== Exercise material ==
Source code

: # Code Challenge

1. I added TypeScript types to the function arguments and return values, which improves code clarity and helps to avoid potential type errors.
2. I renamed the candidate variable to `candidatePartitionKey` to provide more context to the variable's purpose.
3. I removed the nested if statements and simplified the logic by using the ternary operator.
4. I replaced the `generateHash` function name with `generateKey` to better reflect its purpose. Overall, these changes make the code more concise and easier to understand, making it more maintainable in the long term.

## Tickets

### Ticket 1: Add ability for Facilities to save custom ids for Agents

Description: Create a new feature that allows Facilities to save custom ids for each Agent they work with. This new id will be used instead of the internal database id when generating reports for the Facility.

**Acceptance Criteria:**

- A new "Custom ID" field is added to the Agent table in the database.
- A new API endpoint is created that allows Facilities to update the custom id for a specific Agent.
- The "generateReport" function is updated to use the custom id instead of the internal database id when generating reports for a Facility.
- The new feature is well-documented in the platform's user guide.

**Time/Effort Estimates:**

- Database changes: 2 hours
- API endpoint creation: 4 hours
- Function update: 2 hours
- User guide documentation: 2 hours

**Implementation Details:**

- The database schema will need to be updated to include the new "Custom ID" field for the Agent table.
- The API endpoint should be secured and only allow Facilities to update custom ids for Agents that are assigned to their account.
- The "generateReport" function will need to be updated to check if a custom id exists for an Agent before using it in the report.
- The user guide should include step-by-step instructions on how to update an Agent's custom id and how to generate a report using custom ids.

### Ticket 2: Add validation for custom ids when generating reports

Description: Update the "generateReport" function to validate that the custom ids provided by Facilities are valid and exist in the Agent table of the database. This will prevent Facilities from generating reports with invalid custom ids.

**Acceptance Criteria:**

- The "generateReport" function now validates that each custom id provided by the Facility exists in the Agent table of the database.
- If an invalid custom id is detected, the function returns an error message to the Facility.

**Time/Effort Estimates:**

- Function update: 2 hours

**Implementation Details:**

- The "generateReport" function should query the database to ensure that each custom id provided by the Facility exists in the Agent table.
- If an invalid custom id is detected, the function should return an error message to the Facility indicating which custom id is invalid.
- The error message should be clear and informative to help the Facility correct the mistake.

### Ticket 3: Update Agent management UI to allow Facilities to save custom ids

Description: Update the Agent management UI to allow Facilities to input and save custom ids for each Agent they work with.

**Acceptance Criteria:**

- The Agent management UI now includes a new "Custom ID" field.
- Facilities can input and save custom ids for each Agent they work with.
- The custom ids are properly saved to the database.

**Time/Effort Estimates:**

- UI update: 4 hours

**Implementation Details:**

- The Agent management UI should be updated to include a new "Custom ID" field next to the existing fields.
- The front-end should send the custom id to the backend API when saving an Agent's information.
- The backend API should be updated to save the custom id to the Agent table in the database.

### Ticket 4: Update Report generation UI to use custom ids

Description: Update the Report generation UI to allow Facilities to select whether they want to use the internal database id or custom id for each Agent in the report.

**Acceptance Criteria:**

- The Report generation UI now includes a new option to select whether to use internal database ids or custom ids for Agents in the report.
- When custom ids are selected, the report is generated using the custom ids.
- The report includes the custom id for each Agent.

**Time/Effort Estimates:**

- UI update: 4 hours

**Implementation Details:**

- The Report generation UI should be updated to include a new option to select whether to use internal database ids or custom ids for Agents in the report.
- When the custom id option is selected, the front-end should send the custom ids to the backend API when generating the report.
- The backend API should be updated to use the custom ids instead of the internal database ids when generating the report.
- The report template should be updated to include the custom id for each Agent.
===
# [Exercise objective]
If a line above holds the string "with", return it as it stands.

# [Response to this exercise]
4. I replaced the `generateHash` function name with `generateKey` to better reflect its purpose. Overall, these changes make the code more concise and easier to understand, making it more maintainable in the long term.
Description: Create a new feature that allows Facilities to save custom ids for each Agent they work with. This new id will be used instead of the internal database id when generating reports for the Facility.
Description: Update the "generateReport" function to validate that the custom ids provided by Facilities are valid and exist in the Agent table of the database. This will prevent Facilities from generating reports with invalid custom ids.
Description: Update the Agent management UI to allow Facilities to input and save custom ids for each Agent they work with.
- Facilities can input and save custom ids for each Agent they work with.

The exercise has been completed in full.